━━━ PROVIDED MATERIAL ━━━
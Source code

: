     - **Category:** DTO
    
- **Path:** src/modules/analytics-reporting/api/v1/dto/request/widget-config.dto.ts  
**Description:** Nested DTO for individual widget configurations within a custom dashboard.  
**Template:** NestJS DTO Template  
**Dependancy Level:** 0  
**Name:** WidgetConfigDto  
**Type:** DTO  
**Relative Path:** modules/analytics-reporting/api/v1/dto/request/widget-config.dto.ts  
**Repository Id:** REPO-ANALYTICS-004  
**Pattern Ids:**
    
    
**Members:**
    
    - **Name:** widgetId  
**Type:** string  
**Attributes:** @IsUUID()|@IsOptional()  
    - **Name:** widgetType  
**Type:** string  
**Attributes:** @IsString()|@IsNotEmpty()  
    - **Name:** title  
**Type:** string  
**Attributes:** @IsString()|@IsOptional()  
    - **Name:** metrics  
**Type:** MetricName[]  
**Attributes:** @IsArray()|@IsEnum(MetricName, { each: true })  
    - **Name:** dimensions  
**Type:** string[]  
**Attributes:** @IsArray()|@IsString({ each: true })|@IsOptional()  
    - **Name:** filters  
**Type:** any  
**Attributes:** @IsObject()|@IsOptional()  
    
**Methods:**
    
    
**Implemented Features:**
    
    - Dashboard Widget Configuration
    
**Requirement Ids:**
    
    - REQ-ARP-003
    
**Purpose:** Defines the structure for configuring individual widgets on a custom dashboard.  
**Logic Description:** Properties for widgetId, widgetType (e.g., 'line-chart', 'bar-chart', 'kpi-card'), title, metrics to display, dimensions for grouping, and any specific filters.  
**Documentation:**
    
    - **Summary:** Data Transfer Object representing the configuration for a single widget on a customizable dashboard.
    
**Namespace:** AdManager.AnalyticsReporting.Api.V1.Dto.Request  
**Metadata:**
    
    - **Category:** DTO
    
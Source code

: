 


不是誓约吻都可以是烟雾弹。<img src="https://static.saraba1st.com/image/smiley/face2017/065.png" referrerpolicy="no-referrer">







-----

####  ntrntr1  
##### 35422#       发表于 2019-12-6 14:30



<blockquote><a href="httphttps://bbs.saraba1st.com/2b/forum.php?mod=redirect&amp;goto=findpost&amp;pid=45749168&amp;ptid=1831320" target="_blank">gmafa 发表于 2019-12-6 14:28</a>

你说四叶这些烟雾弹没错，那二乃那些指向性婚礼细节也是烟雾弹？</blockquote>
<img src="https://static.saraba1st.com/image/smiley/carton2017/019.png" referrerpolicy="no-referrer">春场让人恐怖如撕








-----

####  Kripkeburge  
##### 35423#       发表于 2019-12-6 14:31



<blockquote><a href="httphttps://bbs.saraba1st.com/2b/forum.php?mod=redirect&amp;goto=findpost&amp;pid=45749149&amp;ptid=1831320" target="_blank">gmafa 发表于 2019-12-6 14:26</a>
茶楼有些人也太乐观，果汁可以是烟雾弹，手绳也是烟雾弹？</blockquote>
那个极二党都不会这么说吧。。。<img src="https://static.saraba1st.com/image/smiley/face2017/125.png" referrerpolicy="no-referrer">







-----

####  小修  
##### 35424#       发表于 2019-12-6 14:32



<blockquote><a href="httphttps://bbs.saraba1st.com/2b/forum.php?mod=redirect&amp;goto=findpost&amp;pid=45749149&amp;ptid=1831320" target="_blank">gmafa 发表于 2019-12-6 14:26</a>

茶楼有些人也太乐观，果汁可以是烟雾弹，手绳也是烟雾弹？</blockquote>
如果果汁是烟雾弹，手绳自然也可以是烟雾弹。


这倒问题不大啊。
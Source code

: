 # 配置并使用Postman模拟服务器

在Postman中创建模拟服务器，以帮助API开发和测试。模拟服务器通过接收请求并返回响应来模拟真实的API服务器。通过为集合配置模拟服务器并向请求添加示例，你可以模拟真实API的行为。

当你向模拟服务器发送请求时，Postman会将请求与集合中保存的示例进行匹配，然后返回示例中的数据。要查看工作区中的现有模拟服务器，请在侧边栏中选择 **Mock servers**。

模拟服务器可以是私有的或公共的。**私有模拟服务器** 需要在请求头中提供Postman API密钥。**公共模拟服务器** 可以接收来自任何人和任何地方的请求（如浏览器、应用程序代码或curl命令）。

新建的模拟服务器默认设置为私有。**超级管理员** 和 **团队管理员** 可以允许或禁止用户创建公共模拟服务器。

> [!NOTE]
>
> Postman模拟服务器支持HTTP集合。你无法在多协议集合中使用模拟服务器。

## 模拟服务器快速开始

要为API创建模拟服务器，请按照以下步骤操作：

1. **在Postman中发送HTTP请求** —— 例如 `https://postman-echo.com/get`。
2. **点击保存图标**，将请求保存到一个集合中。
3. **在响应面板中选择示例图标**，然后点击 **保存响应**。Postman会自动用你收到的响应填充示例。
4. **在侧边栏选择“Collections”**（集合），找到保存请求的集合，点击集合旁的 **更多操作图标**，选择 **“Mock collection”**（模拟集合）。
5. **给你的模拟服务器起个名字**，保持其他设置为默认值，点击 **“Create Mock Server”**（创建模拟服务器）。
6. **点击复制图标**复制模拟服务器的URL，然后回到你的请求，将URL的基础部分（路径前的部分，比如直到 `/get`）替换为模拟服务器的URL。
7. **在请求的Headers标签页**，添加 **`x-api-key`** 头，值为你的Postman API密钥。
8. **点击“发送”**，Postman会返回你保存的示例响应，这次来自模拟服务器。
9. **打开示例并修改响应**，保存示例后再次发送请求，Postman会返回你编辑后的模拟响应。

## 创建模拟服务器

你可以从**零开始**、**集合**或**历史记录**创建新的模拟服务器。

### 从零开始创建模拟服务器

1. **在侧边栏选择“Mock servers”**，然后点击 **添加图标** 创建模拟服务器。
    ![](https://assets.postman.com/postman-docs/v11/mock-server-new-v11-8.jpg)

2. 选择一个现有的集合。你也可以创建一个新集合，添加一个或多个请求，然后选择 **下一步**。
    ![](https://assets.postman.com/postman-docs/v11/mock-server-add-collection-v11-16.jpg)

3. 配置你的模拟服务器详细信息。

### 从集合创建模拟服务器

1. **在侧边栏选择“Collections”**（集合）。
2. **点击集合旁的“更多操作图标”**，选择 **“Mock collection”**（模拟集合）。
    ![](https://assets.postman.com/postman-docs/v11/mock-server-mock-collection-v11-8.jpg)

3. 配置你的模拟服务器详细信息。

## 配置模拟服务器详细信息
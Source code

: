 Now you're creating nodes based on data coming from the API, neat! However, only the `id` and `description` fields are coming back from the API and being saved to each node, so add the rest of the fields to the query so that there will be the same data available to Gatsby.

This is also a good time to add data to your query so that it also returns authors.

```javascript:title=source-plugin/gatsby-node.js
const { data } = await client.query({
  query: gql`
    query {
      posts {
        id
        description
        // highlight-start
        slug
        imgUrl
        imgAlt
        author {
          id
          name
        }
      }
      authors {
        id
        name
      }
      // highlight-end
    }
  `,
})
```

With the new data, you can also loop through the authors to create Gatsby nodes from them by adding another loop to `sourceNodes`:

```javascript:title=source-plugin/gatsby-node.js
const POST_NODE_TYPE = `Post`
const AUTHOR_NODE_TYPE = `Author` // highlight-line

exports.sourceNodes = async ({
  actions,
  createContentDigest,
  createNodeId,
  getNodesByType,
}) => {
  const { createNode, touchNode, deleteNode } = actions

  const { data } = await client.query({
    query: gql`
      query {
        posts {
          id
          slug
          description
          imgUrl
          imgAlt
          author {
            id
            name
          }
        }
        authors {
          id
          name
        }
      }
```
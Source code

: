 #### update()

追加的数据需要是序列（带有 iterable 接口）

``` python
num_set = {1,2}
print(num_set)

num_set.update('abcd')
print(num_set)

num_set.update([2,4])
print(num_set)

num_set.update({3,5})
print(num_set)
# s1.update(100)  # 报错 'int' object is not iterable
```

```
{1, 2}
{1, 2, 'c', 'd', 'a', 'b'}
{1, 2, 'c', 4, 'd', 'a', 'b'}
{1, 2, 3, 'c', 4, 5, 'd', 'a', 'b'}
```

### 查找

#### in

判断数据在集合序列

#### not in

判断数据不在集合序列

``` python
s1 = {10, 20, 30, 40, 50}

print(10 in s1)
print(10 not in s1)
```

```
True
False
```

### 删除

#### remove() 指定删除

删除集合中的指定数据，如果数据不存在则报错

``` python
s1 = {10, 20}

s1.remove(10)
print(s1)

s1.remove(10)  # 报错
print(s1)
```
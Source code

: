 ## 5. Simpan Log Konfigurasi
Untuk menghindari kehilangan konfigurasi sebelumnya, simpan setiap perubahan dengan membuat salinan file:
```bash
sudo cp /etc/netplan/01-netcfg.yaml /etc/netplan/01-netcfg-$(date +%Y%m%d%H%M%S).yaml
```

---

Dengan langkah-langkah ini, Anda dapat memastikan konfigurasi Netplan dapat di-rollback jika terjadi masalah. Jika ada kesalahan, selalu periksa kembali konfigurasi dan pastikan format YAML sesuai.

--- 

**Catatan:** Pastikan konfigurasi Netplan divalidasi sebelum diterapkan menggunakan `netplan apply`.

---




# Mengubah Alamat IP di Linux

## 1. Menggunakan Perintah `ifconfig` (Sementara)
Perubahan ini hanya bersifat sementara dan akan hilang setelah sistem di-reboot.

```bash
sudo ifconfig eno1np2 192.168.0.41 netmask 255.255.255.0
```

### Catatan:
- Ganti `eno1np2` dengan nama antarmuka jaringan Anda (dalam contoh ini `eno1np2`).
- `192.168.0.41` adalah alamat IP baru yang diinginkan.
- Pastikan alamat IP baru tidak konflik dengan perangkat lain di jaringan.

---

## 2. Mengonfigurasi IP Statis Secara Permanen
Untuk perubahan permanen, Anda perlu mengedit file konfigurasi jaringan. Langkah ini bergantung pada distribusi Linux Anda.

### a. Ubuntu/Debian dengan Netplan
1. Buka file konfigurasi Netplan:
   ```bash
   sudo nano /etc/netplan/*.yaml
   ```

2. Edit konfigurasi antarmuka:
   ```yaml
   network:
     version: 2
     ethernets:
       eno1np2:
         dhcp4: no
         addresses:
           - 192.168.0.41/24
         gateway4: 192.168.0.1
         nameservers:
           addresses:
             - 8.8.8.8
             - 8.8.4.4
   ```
━━━
● **HOW TO COMPLETE THIS TASK**
Your reply should consist of one number: how many lines of the material above include the word "模拟集合".

● **SOLUTION TO THIS TASK**
2